From the entries that follow, extract each line holding the string "paragraph".

■ **DATA**:
---

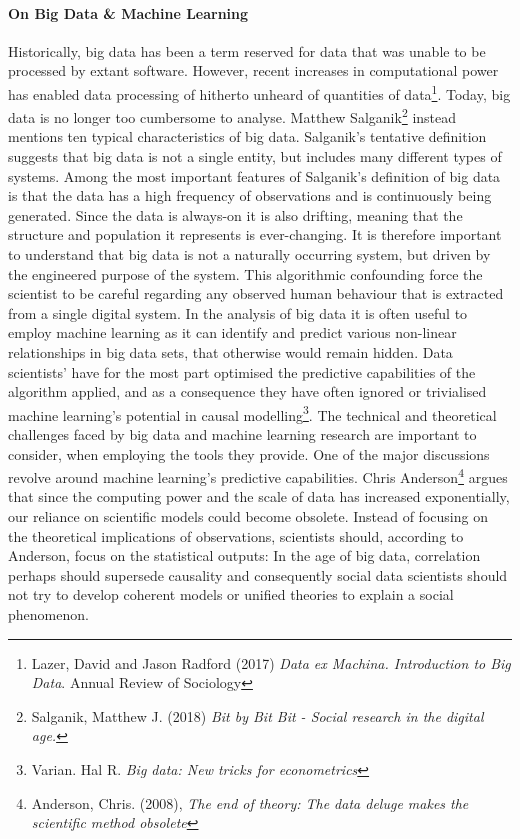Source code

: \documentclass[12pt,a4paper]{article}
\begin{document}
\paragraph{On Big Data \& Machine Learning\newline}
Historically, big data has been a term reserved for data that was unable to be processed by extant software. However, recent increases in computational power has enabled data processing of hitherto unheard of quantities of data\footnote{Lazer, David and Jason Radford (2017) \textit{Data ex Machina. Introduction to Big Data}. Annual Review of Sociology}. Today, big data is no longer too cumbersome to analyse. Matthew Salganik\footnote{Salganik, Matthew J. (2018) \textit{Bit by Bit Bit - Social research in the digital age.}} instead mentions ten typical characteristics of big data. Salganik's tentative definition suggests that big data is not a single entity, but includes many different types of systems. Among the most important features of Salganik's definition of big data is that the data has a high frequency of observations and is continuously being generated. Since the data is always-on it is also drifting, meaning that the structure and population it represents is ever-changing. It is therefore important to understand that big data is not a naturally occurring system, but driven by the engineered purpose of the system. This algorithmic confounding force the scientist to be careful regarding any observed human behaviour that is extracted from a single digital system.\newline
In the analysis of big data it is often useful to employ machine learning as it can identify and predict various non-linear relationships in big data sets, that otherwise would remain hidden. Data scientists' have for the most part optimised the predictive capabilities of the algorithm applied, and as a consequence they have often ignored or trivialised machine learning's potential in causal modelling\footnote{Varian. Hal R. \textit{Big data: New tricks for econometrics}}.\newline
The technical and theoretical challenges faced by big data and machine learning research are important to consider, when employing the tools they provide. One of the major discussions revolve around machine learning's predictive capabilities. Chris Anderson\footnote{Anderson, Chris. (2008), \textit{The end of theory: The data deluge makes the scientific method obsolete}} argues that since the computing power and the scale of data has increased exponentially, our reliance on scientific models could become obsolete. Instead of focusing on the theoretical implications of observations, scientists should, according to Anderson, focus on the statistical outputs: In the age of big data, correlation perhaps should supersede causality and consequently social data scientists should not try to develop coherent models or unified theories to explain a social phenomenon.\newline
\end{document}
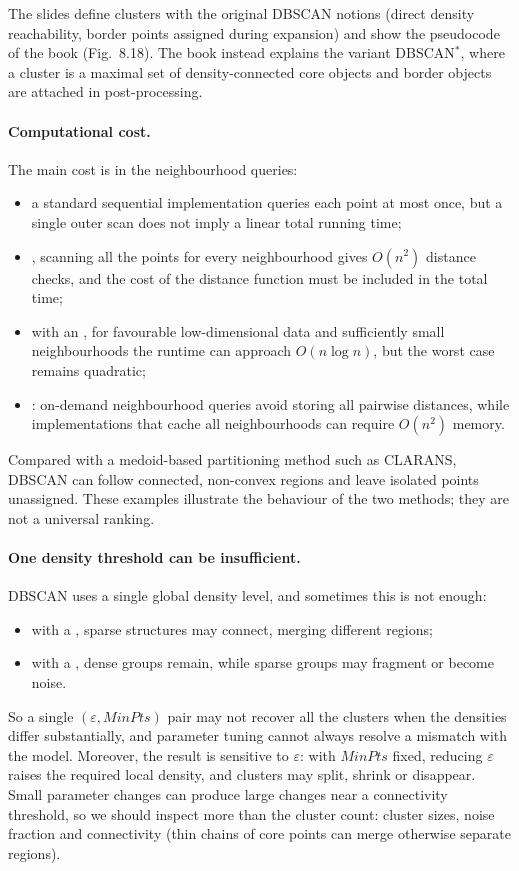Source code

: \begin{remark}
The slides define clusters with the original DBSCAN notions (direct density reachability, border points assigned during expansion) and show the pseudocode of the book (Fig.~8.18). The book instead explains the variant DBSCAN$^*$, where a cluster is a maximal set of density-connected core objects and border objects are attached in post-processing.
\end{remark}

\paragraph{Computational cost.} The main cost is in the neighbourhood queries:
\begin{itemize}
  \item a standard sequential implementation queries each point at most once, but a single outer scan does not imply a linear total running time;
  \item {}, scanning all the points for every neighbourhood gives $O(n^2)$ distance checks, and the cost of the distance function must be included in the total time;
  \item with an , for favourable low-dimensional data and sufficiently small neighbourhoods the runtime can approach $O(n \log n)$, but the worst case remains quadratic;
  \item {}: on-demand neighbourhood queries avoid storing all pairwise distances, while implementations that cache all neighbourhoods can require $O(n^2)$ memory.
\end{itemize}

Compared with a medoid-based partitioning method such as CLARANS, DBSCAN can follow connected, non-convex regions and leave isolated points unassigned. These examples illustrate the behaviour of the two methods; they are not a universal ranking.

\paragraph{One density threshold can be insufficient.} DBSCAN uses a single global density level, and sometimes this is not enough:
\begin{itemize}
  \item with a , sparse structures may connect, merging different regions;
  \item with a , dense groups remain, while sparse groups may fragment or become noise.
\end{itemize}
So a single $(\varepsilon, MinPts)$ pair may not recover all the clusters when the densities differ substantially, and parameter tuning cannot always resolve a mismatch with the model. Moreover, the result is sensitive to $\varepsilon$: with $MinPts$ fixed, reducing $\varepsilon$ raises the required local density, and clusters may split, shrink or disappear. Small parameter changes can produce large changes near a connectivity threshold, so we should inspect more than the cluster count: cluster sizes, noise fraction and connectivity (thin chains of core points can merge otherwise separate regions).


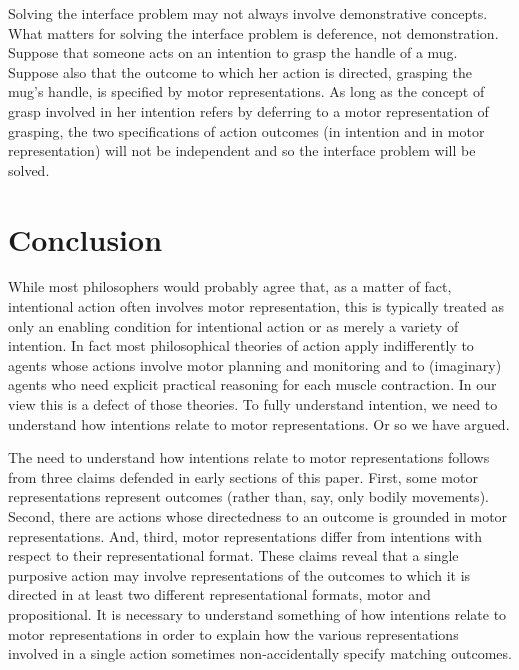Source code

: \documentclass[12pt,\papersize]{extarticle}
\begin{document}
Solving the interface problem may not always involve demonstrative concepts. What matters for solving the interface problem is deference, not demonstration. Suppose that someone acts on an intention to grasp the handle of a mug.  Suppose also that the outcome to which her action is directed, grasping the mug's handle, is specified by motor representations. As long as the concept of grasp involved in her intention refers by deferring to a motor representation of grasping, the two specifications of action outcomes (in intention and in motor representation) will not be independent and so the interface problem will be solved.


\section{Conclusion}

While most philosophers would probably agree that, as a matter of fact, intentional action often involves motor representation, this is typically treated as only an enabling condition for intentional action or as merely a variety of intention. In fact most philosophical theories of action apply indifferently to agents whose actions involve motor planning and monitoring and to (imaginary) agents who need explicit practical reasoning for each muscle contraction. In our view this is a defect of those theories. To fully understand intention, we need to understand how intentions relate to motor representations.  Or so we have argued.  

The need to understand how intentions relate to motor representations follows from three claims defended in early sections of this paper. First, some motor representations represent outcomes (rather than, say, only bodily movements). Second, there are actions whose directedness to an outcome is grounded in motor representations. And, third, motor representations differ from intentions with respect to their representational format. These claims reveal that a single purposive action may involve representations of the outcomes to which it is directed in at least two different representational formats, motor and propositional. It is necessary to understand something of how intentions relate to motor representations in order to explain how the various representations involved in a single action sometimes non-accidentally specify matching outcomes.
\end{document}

---

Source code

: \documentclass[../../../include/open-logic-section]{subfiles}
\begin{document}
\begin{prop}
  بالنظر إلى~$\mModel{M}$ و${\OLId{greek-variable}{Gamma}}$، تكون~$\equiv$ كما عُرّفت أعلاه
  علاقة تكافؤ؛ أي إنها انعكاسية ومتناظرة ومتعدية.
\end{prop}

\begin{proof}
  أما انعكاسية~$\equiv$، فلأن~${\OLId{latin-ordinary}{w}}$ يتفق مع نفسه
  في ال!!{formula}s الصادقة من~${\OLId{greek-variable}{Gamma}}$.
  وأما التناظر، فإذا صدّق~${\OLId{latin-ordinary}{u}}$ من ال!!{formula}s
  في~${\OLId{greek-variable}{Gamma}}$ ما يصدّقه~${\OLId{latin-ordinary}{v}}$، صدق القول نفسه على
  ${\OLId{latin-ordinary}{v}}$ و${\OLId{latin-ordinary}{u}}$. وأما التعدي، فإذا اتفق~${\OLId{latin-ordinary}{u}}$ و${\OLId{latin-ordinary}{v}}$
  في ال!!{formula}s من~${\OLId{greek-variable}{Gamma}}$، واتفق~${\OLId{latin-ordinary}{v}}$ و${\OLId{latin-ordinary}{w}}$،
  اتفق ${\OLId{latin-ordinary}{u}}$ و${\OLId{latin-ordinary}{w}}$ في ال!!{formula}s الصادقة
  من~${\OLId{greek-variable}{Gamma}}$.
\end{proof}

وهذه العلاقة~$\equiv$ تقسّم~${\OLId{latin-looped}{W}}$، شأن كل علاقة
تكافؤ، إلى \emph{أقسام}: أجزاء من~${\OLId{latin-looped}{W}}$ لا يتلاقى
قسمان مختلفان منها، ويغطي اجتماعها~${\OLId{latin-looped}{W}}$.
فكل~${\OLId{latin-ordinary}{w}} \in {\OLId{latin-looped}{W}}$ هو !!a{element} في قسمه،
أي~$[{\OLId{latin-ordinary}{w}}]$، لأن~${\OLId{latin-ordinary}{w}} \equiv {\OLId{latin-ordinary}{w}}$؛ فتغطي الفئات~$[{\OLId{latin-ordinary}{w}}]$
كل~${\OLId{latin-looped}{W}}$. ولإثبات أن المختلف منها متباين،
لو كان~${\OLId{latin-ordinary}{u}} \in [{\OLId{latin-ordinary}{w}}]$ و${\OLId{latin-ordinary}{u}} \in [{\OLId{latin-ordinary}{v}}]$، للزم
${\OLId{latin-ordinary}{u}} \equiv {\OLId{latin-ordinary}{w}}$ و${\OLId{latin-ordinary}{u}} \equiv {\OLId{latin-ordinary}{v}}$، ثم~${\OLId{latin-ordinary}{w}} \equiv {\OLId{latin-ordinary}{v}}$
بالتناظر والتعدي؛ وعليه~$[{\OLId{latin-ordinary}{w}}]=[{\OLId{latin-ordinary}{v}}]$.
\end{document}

---

■ **EXERCISE SOLUTION**:
\paragraph{On Big Data \& Machine Learning\newline}
\paragraph{Computational cost.} The main cost is in the neighbourhood queries:
\paragraph{One density threshold can be insufficient.} DBSCAN uses a single global density level, and sometimes this is not enough:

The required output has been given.